As Línguas Maternas, a participação e o futuro (2)

A inexistência de diálogo, por dificuldade ou ausência de comunicabilidade entre os diversos grupos sociais, gera indiferença de uns em relação aos outros, e coloca a necessidade de recorrer a formas de tradução das suas necessidades, práticas e aspirações, para que as mesmas se tornem compreensíveis e permitam o diálogo entre eles. 

Cisaltina Abreu*

Continuando as reflexões sobre a importância das Línguas Maternas para garantir o Futuro, encontrei duas frases que, articuladas, me parecem dar o sentido que hoje gostaria de abordar, nomeadamente a participação no espaço público como meio de garantir uma ampla inclusão, no processo de tomada de decisão, dos conhecimentos, das capacidades e das habilidades dos povos para garantir futuro para todas. São elas:

A plenitude cultural apenas pode tornar um povo mais capaz de contribuir para o progresso geral da humanidade e aproximá-lo do conhecimento de outros povos” 1, e “Não existem portadoras de comunicação mais apropriadas do que as línguas nacionais2

Tendo como espaço de reflexão Angola e recorrendo a trabalhos sobre Participação e Espaço Público3, começo por tentar caracterizar as dificuldades que se colocam à desejada participação no espaço público. A precariedade dos espaços públicos para além de reflectir ambiguidades de processos de democratização descontínuos e marcado por inúmeras violações dos direitos fundamentais, entre os quais a guerra é o exemplo mais acabado, assinala as dificuldades encontradas em vencer a distância social provocada pela desigualdade e suas consequências na sociedade: injustiça e desconfiança. A grande desigualdade e os elevados níveis de exclusão funcionam como divisores de águas entre a pequena parcela da sociedade mais favorecida e a grande maioria, uma distância social crescente porque os primeiros procuram defender os seus interesses e os segundos simplesmente sobreviver. Nestas circunstâncias torna-se difícil gerar uma solidariedade social ampla, abrangendo a sociedade no seu todo4

A articulação de interesses tão opostos quanto os presentes na sociedade angolana, requer uma estratégia de aproximação que permita aumentar a confiança entre os actores por via do diálogo, o que enfrenta duas importantes dificuldades: o silêncio e a indiferença. A primeira resulta da destruição parcial durante o período colonial, e do não reconhecimento após a independência, das formas de conhecimento próprias dos povos, criando “silêncios que tornam impronunciáveis as necessidades e aspirações dos povos e grupos sociais cujas formas de saber foram objecto de destruição”5, funcionando como bloqueio de uma potencialidade que não se consegue desenvolver. 

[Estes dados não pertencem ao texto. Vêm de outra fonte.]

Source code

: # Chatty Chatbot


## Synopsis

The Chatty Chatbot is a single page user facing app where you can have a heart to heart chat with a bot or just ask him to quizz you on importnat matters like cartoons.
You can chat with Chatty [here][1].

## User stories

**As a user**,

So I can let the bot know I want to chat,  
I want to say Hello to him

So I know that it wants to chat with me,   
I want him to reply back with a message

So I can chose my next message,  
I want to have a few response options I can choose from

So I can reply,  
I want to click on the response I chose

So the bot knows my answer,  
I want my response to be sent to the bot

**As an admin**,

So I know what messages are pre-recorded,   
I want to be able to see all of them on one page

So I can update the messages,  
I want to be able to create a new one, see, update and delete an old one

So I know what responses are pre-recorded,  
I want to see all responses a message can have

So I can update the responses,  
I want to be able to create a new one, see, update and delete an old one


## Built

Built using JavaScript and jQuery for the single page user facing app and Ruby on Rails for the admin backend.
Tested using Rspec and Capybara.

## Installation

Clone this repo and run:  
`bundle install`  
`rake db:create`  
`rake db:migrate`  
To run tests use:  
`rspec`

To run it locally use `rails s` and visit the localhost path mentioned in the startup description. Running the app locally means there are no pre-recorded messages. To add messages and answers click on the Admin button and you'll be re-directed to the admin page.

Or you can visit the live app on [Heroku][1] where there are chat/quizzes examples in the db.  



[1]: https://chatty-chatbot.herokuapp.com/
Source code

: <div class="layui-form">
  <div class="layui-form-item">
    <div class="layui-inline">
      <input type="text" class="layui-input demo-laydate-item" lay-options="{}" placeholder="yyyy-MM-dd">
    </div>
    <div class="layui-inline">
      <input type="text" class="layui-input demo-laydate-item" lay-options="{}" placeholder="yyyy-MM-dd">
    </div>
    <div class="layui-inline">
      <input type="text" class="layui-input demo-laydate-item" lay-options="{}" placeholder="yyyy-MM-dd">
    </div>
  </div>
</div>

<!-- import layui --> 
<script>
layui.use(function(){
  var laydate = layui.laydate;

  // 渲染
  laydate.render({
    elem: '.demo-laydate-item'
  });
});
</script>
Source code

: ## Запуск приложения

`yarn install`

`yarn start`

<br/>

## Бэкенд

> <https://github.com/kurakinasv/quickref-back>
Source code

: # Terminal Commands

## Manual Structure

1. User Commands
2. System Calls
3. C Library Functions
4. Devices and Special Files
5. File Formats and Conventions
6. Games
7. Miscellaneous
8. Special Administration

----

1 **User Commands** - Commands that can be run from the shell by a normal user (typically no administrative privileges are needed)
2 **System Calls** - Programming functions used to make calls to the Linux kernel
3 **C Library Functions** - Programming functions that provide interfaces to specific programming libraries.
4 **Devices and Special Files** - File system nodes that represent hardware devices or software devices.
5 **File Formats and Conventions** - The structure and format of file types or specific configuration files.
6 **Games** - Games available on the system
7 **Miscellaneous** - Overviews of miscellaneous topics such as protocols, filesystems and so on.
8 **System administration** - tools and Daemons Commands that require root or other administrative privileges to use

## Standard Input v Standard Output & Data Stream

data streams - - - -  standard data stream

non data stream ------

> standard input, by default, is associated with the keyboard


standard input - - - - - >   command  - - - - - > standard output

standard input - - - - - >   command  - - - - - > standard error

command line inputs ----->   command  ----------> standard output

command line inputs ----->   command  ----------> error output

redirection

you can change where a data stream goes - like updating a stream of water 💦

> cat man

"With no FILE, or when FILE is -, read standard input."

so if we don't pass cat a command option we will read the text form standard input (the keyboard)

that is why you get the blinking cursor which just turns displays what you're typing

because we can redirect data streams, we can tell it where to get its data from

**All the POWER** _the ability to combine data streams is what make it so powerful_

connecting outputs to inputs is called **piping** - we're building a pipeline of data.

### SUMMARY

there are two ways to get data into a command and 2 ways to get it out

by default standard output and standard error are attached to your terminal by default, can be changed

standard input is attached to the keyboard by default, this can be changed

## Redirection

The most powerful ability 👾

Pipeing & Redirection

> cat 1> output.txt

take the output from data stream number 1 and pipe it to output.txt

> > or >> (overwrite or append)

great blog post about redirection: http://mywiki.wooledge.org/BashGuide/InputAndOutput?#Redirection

A segunda dificuldade resulta da incompreensão entre as diversas culturas sobre necessidades, práticas e aspirações de cada uma delas, porque a solidariedade constrói-se no conhecimento e aceitação das diferenças: a inexistência de diálogo, por dificuldade ou ausência de comunicabilidade entre os diversos grupos sociais, gera indiferença de uns em relação aos outros, e coloca a necessidade de recorrer a formas de tradução das suas necessidades, práticas e aspirações, para que as mesmas se tornem compreensíveis e permitam o diálogo entre eles. 

Cabe aqui referir o papel que podem jogar actores sociais que se prestem a actuar como descodificadores semânticos – tradutores não só de palavras como de sentidos -, estabelecendo “pontes” de contacto e de troca de informação entre vários ‘mundos’ e permitindo, assim, o diálogo. Estes articuladores são, em geral, pessoas com capacidades para operar nos vários mundos em presença e com empatia para promover redes de interlocutores que operam a tradução de necessidades e objectivos aos diversos níveis, reinterpretando os diálogos com as comunidades de base para os outros actores sociais, económicos e políticos e vice-versa. 

O duplo objectivo de promover articulações entre os diversos públicos do público, e a criação de instâncias de participação aos diversos níveis da sociedade sobre os mais variados temas de interesse de todos, exercita a democracia e estimula, nos que nelas participam, o desafio à lógica dominante, amplia os espaços públicos através da diversificação dos actores, dos temas e dos discursos, e produz oportunidades de troca de informações e de experiências, ampliando o conhecimento sobre os problemas e as possíveis soluções para os mesmos. Para isso, porém, é preciso vencer as resistências que ainda prevalecem, não só por parte das instituições do Estado, mas também por parte dos próprios cidadãos. 

Por meio de acções de reunião e de diálogo, gerando opiniões e atitudes para confirmar ou desafiar a gestão dos assuntos de Estado, a esfera pública constitui-se como a fonte da opinião pública necessária para legitimar a autoridade em ambiente democrático6. Particularmente a complexidade, mas também a desigualdade social prevalecentes nas sociedades actuais e entre regiões do mundo, apontam como necessária a coexistência de várias e diversos públicos ‘dentro’ dessa esfera pública, incluindo grupos hoje excluídos, novos movimentos sociais, oportunidades criadas pelas novas tecnologias, e actores sociais capazes de desempenhar o papel de articuladores e mediadores do diálogo e do debate entre todos os grupos e/ou sectores da sociedade, gerando novos espaços de interacção na esfera pública. 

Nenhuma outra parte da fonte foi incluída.